Dado que em filosofia não há evidências nem certezas indiscutíveis e absolutas,


ao dogmatismo dos que se deixam enredar nos preconceitos e nas opiniões vulgares das
gentes, o filosofar contrapõe a dúvida, a problematização e o espírito crítico que,
condições difíceis de um existir autêntico, se são geradores de desconforto,
insegurança, inquietação e angústia, são também geradoras de tolerância e respeito
pela diferença e pelo outro, princípios sem os quais não é possível assegurar um
mundo em que a vida, a harmonia, o diálogo e a paz, sejam os valores decisivos e
supremos. Em oposição à arrogância dogmática, a dúvida e a crítica filosóficas levam-
nos a pôr em discussão não só as opiniões dos outros mas, num esforço de autocrítica, as
nossas próprias opiniões, admitindo sempre a possibilidade de estarmos enganados
naquilo que, de boa fé nos parecia bem.

O exercício da filosofia permite-nos aprender que ninguém tem o monopólio


do bem e da verdade, mas que os homens são todos diferentes e querem coisas
diferentes, pelo que nenhum de nós tem o direito de dar e impor aos outros aquilo
que considera que é o bem para eles.
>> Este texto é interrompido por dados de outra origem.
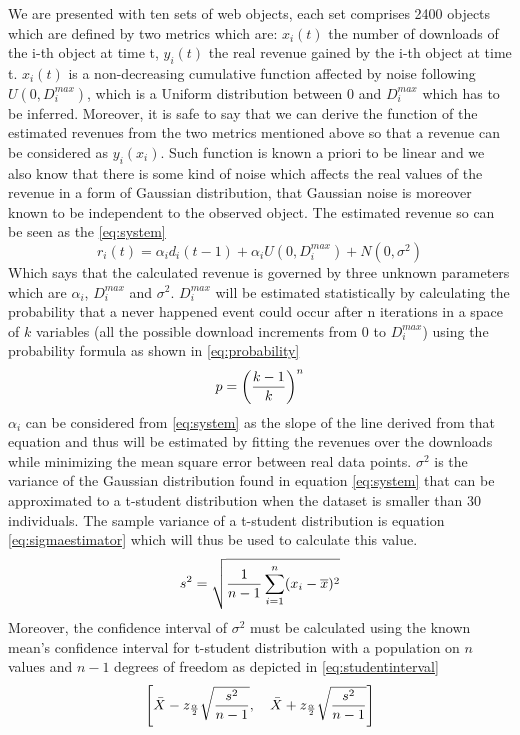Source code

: \documentclass[conference]{IEEEtran}
\begin{document}
We are presented with ten sets of web objects, each set comprises 2400 objects which are defined by two metrics which are: \(x_i(t)\) the number of downloads of the i-th object at time t, \(y_i(t)\) the real revenue gained by the i-th object at time t. \(x_i(t)\) is a non-decreasing cumulative function affected by noise following \(U(0,D_i^{max})\), which is a Uniform distribution between 0 and \( D_i^{max}\) which has to be inferred. 
Moreover, it is safe to say that we can derive the function of the estimated revenues from the two metrics mentioned above so that a revenue can be considered as \(y_i(x_i)\). Such function is known a priori to be linear and we also know that there is some kind of noise which affects the real values of the revenue in a form of Gaussian distribution, that Gaussian noise is moreover known to be independent to the observed object. The estimated revenue so can be seen as the \cref{eq:system}
\begin{equation}
    r_i(t) = \alpha_id_i(t-1) + \alpha_iU(0,D_i^{max}) + N(0,\sigma^2)\label{eq:system}
\end{equation}
Which says that the calculated revenue is governed by three unknown parameters which are \(\alpha_i\), \(D_i^{max}\) and \(\sigma^2\).
\(D_i^{max}\) will be estimated statistically by calculating the probability that a never happened event could occur after n iterations in a space of \(k\) variables (all the possible download increments from \(0\) to \(D_i^{max}\)) using the probability formula as shown in \cref{eq:probability}
\begin{equation}
    p = \left({k-1 \over k}\right)^n\label{eq:probability}
\end{equation}
\(\alpha_i\) can be considered from \cref{eq:system} as the slope of the line derived from that equation and thus will be estimated by fitting the revenues over the downloads while minimizing the mean square error between real data points.
\(\sigma^2\) is the variance of the Gaussian distribution found in equation \cref{eq:system} that can be approximated to a t-student distribution when the dataset is smaller than 30 individuals. The sample variance of a t-student distribution is equation \cref{eq:sigmaestimator} which will thus be used to calculate this value.
\begin{equation}
    s^2 = \sqrt{{1 \over n-1}\sum_{i=1}^n(x_i-\overline{x})^2}\label{eq:sigmaestimator}
\end{equation}
Moreover, the confidence interval of \(\sigma^2\) must be calculated using the known mean’s confidence interval for t-student distribution with a population on \(n\) values and \(n-1\) degrees of freedom as depicted in \cref{eq:studentinterval}
\begin{equation}
    \left[\bar{X} - z_{\alpha \over 2}\sqrt{s^2 \over n-1},\quad \bar{X} + z_{\alpha \over 2}\sqrt{s^2 \over n-1}\right]\label{eq:studentinterval}
\end{equation}
\end{document}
Pelo contrário, aquilo em que os homens se
devem empenhar é na construção de uma sociedade e de um mundo em que
prevaleça a liberdade de cada um viver a sua própria vida e a sua liberdade, sem
interferir, diminuindo-a, com a vida e a liberdade dos outros. Nesta medida, enquanto
desenvolve competências favoráveis a uma vida pessoal e social baseada em princípios
como a liberdade, o respeito, a cooperação e a solidariedade, a filosofia apresenta-se
como um fator fundamental de promoção da cidadania e da paz.